The Commissioners applaud the Attorney General’s Office for taking up the cause of the individual citizens in a collective legal action against Chesapeake.
The Commissioners are grateful that the Attorney General’s Office has taken up the fight for thousands of Bradford County landowners. The Attorney General’s Office will accept additional complaints by calling 717-787-4530 or by submitting a complaint at www.attorneygeneral.gov. We urge any landowner who believe they have been misled by the gas company on their leases and royalty calculations to contact the Attorney General’s Office.
The Commissioners began requesting assistance from the Attorney General’s Office and State Legislature since the improper post production costs were first brought to their attention several years ago. Unfortunately, the Legislature still has not addressed the post production cost and the guaranteed minimum of 12 ½ per cent issue. The Commissioners want to once again urge the passage of House Bill 1391 which is needed legislative action. The State has the legal right to authorize the legislature to pass laws that will impact private contracts when it involves a matter of public interest. In our situation we are asking the legislature to protect the 12 1/2 % minimum royalties that the property owners believe they were entitled to from excessive post-production deductions by the Gas Company.
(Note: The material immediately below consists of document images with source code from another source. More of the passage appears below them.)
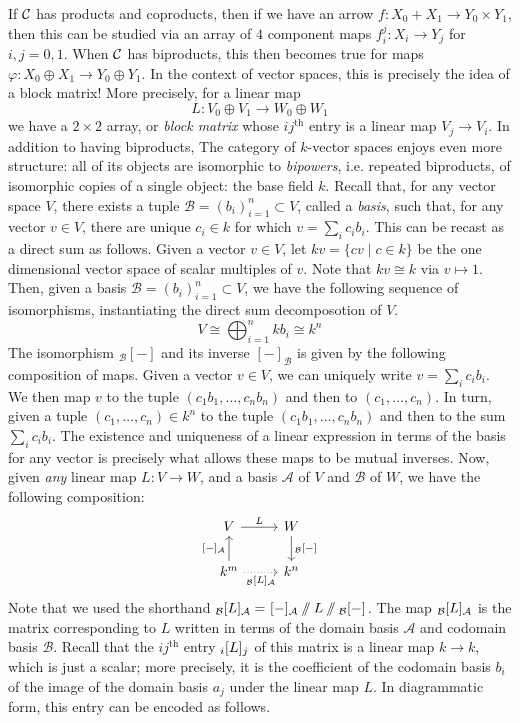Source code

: If $\mathcal{C}$ has products and coproducts, then if we have an arrow $f:X_0+ X_1\to Y_0\times Y_1$, then this can be studied via an array of $4$ component maps $f_i^j:X_i\to Y_j$ for $i,j=0,1$. When $\mathcal{C}$ has biproducts, this then becomes true for maps $\varphi:X_0\oplus X_1\to Y_0\oplus Y_1$. In the context of vector spaces, this is precisely the idea of a block matrix! More precisely, for a linear map 
\[L:V_0\oplus V_1\to W_0\oplus W_1\] we have a $2\times 2$ array, or \emph{block matrix} whose $ij^\text{th}$ entry is a linear map $V_j\to V_i$. In addition to having biproducts, The category of $k$-vector spaces enjoys even more structure: all of its objects are isomorphic to \emph{bipowers}, i.e. repeated biproducts, of isomorphic copies of a single object: the base field $k$. Recall that, for any vector space $V$, there exists a tuple $\mathcal{B}=(b_i)_{i=1}^n\subset V$, called a \emph{basis}, such that, for any vector $v\in V$, there are unique $c_i\in k$ for which $v=\textstyle\sum_i c_ib_i$. This can be recast as a direct sum as follows. Given a vector $v\in V$, let $kv=\{cv\mid c\in k\}$ be the one dimensional vector space of scalar multiples of $v$. Note that $kv\cong k$ via $v\mapsto 1$. Then, given a basis $\mathcal{B}=(b_i)_{i=1}^n\subset V$, we have the following sequence of isomorphisms, instantiating the direct sum decomposotion of $V$.
\[V \cong \bigoplus_{i=1}^nkb_i\cong k^n\]
The isomorphism ${}_{\mathcal{B}}[-]$ and its inverse $[-]_{\mathcal{B}}$ is given by the following composition of maps. Given a vector $v\in V$, we can uniquely write $v=\sum_ic_ib_i$. We then map $v$ to the tuple $(c_1b_1,\dots,c_nb_n)$ and then to $(c_1,\dots,c_n)$. In turn, given a tuple $(c_1,\dots,c_n)\in k^n$ to the tuple $(c_1b_1,\dots,c_nb_n)$ and then to the sum $\sum_ic_ib_i$. The existence and uniqueness of a linear expression in terms of the basis for any vector is precisely what allows these maps to be mutual inverses. Now, given \emph{any} linear map $L:V\to W$, and a basis $\mathcal{A}$ of $V$ and $\mathcal{B}$ of $W$, we have the following composition: 
\[
\begin{tikzcd}
V \arrow[r,"L"] & W \arrow[d,"\mtrx{\mathcal{B}}{-}{}"] \\
k^m \arrow[u,"\mtrx{}{-}{\mathcal{A}}"] \arrow[r,dotted,"\mtrx{\mathcal{B}}{L}{\mathcal{A}}"'] & k^n
\end{tikzcd}
\]
Note that we used the shorthand ${}_{\mathcal{B}}[L]_{\mathcal{A}}={}_{}[-]_{\mathcal{A}}\sslash L\sslash {}_{\mathcal{B}}[-]_{}$. The map ${}_{\mathcal{B}}[L]_{\mathcal{A}}$ is the matrix corresponding to $L$ written in terms of the domain basis $\mathcal{A}$ and codomain basis $\mathcal{B}$. Recall that the $ij^\text{th}$ entry ${}_{i}[L]_{j}$ of this matrix is a linear map $k\to k$, which is just a scalar; more precisely, it is the coefficient of the codomain basis $b_i$ of the image of the domain basis $a_j$ under the linear map $L$. In diagrammatic form, this entry can be encoded as follows.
The Bradford County Commissioners cannot enact legislation to address the problem concerning deductions facing their residents with gas leases. This is a State problem and the County Commissioners are asking the State Legislature to use the State’s legal resources to examine the issue and come up with a solution.
The Commissioners are urging their State Legislators to adopt legislation that will address the issue to clarify the definition of royalty as was suggested by the Pennsylvania Supreme Court in their Court Decision in the Kilmer case in 2010, which is referred to several times in the Attorney General’s lawsuit against Chesapeake.
The County Commissioners do not want to interfere with the private contract rights of individuals. They just want to protect their resident’s expectation to receive the guaranteed 12 ½% royalties that the State Legislature made law in 1979. The 1979 State Legislature has already intervened on behalf of Pennsylvania property owners to guarantee that they receive just compensation for their oil, gas, and mineral rights. The Courts have said that this legislation has not kept up with current technology and needs to be brought up to date. We are not looking to argue with our State Representatives on the legal technicalities, we are asking them to help their citizens solve a problem that the legislature created and has a serious financial impact on the residents, as well as local, county, and state revenues.
In conclusion, we again thank the Attorney General’s Office for taking up the citizen’s fight against Chesapeake. We urge our legislators to also stand up for the citizens and House Bill 1391 to clarify their right to receive a minimum of 12½% guaranteed royalties for extracting gas from their Pennsylvania property.
The Commissioners continue to support the development of the Marcellus Shale in Pennsylvania, however they will only support companies involved in the gas industry that do not engage in deceptive practices that have hurt the citizens in Bradford County.